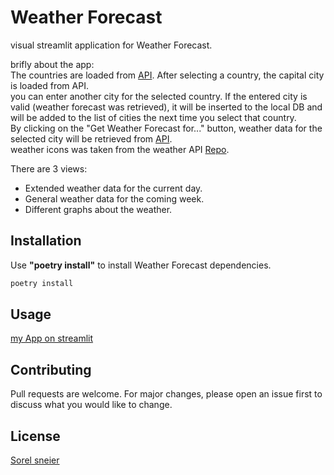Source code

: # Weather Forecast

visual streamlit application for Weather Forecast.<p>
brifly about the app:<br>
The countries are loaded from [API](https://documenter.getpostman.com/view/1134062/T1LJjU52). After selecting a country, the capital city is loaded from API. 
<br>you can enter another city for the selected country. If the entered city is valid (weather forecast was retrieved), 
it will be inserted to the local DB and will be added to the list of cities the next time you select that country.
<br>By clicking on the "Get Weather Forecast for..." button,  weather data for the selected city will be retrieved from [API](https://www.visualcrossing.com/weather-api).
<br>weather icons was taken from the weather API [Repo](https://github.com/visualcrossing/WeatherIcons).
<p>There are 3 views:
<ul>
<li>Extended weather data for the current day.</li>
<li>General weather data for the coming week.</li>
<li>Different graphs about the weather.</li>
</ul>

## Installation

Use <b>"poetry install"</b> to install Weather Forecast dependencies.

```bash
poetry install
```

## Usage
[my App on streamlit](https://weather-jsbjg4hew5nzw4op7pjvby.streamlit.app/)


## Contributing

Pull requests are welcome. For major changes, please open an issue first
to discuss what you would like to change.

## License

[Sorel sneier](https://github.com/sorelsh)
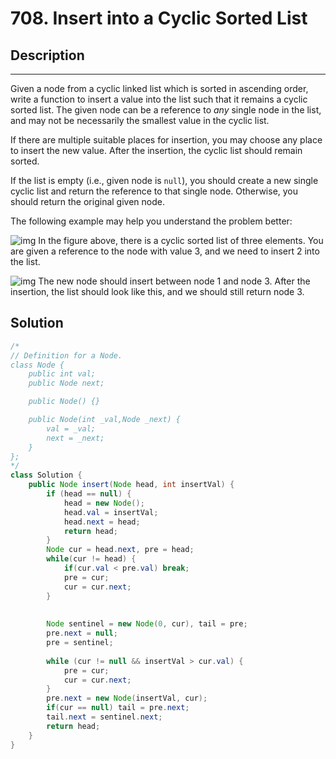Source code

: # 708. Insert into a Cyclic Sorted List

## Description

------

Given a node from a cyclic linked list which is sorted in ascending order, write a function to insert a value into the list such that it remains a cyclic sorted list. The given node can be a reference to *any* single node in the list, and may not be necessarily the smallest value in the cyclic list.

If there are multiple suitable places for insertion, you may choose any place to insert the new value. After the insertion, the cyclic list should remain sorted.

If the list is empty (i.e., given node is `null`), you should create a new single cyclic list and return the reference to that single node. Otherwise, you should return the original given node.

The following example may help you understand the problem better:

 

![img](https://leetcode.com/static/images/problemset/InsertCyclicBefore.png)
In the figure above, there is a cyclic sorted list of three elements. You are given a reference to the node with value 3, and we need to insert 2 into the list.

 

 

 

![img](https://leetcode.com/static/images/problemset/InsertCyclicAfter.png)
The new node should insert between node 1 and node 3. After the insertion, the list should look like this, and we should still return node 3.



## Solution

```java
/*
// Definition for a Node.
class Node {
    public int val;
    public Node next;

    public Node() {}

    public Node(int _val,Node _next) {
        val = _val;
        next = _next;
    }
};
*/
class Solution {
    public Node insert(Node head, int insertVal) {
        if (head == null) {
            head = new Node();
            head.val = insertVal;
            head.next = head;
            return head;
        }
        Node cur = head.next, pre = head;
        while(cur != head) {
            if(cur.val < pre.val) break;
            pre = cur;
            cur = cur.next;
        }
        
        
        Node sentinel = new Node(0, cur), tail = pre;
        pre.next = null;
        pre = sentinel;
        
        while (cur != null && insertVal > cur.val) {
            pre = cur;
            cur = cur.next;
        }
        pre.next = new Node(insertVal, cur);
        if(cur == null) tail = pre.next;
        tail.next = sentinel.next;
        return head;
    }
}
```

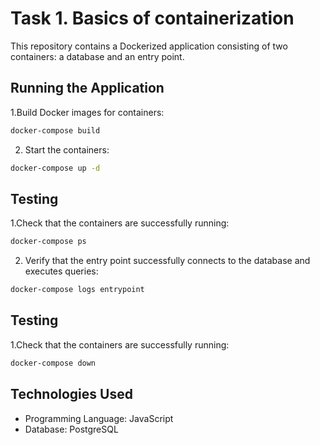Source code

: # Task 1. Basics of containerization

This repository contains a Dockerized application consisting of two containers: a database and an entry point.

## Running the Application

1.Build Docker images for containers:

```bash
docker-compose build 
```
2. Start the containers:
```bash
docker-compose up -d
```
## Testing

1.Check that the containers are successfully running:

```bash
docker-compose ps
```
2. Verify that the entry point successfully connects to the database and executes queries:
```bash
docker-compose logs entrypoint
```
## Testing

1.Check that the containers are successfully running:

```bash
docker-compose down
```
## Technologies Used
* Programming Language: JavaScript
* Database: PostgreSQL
---------------
## EXERCISE DIRECTIONS
Across the data, how many lines have the word "will" in them? Respond with the number alone.

## TASK OUTPUT
2